Dataset entries
--- START ---

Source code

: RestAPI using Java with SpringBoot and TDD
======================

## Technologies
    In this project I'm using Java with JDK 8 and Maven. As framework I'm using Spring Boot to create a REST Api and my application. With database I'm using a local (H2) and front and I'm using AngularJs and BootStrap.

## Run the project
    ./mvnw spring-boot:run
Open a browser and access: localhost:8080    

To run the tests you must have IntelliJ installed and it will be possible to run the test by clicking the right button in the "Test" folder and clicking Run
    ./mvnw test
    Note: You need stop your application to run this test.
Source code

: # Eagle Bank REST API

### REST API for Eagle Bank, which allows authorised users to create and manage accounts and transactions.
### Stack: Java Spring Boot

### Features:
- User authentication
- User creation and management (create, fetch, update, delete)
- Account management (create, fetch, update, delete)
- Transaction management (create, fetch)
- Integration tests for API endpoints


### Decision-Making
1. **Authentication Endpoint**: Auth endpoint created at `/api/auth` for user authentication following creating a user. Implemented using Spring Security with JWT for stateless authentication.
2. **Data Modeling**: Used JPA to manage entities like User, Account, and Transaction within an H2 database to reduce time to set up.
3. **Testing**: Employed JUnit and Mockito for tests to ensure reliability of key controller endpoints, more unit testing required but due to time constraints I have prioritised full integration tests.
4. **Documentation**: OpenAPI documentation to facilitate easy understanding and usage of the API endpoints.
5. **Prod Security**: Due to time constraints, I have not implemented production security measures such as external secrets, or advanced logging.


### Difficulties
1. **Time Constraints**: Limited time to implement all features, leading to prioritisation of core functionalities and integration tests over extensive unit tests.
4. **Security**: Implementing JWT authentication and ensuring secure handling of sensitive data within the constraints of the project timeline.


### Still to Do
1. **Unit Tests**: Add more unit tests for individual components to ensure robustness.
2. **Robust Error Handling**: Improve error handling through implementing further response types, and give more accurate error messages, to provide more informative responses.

--- END ---

WHAT TO PRODUCE
Set the lines down exactly as they stand, beginning at the one that contains "5. **Prod Security**: Due" and stopping after the last line of the entries above.

RESULT
5. **Prod Security**: Due to time constraints, I have not implemented production security measures such as external secrets, or advanced logging.


### Difficulties
1. **Time Constraints**: Limited time to implement all features, leading to prioritisation of core functionalities and integration tests over extensive unit tests.
4. **Security**: Implementing JWT authentication and ensuring secure handling of sensitive data within the constraints of the project timeline.


### Still to Do
1. **Unit Tests**: Add more unit tests for individual components to ensure robustness.
2. **Robust Error Handling**: Improve error handling through implementing further response types, and give more accurate error messages, to provide more informative responses.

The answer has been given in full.